> **What is needed**
Provide the number of lines in the material containing the word "отметить", with nothing added.

> **Given records**

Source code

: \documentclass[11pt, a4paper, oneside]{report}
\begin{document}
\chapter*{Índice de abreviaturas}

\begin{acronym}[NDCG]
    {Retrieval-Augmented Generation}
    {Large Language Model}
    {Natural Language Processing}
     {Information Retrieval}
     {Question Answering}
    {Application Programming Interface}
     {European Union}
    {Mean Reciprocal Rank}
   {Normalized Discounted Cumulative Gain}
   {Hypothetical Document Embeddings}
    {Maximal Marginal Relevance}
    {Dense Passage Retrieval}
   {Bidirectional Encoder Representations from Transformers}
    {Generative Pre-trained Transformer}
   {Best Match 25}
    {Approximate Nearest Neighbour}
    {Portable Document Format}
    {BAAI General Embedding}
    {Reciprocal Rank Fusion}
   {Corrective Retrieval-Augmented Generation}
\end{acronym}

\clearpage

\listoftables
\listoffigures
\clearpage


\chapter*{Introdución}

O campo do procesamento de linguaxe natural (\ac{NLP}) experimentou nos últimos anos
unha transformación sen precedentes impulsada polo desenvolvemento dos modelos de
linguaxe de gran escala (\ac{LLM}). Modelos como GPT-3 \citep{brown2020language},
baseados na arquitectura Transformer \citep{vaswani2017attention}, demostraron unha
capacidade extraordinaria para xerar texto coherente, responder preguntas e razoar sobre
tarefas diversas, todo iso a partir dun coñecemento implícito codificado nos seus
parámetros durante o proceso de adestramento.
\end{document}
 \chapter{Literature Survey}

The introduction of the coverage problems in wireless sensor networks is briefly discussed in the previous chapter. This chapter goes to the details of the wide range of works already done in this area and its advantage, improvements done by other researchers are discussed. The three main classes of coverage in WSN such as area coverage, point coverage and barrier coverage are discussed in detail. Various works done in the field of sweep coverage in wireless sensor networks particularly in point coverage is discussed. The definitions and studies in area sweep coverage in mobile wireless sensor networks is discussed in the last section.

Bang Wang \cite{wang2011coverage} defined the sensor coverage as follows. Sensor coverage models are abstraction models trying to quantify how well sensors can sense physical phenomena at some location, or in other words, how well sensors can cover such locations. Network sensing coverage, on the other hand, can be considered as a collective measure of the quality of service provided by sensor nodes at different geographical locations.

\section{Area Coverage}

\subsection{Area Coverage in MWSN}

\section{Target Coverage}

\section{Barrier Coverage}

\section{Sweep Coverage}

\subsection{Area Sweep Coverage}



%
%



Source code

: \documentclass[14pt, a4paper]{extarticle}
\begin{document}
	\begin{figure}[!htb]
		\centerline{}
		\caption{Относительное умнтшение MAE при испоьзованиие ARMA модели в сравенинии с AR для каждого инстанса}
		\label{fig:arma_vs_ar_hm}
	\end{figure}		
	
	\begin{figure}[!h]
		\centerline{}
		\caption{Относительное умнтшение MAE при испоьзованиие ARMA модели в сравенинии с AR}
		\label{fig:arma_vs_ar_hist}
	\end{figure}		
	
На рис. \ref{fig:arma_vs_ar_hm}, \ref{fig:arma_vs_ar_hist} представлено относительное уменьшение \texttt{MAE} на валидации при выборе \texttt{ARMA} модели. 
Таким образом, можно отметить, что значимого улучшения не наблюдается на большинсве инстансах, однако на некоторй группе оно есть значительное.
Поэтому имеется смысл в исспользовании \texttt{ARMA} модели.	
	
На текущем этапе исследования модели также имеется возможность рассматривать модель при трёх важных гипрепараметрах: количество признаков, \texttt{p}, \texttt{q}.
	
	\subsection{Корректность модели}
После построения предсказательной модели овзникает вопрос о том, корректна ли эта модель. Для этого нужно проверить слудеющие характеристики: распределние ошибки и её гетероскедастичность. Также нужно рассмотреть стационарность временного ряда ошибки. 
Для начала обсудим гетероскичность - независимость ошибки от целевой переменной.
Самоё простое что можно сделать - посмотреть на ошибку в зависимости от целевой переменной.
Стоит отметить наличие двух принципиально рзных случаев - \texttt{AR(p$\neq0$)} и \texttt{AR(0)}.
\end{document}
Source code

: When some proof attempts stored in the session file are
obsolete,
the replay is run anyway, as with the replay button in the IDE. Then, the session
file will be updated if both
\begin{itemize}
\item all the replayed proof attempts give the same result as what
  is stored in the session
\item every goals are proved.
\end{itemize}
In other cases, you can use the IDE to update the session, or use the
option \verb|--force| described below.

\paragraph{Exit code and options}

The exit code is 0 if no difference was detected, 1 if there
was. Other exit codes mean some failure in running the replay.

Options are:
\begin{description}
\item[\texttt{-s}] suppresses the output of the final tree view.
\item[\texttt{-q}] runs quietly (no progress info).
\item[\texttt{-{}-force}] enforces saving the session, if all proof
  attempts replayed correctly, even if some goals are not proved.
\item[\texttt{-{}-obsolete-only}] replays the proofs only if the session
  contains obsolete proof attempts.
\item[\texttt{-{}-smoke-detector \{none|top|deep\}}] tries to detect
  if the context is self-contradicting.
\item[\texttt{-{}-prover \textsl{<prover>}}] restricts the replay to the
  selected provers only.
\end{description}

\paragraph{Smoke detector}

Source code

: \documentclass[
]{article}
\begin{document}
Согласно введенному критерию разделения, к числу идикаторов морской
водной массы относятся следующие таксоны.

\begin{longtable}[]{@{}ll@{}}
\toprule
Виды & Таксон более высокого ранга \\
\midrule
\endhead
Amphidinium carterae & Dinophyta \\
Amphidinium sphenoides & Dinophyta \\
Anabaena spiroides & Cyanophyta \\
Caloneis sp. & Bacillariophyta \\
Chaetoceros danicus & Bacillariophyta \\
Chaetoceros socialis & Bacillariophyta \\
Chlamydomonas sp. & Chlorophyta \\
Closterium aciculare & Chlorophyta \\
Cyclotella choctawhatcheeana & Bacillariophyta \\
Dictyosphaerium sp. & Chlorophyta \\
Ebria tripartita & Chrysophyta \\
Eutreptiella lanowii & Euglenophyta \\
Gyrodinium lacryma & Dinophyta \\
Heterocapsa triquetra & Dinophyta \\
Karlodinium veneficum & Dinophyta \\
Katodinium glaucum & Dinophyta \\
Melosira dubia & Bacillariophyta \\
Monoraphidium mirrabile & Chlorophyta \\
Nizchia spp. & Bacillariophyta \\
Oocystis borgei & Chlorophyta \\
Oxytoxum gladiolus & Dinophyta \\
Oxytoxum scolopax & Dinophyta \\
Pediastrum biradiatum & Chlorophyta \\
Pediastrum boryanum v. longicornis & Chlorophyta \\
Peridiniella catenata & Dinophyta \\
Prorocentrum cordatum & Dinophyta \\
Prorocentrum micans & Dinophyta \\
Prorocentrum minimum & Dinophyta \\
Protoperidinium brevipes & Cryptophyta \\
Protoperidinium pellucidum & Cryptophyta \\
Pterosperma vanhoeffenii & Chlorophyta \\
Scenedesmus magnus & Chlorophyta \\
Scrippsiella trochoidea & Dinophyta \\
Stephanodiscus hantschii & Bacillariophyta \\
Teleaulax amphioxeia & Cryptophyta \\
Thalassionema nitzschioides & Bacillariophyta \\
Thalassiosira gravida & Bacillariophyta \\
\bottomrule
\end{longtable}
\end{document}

> **Expected output**
2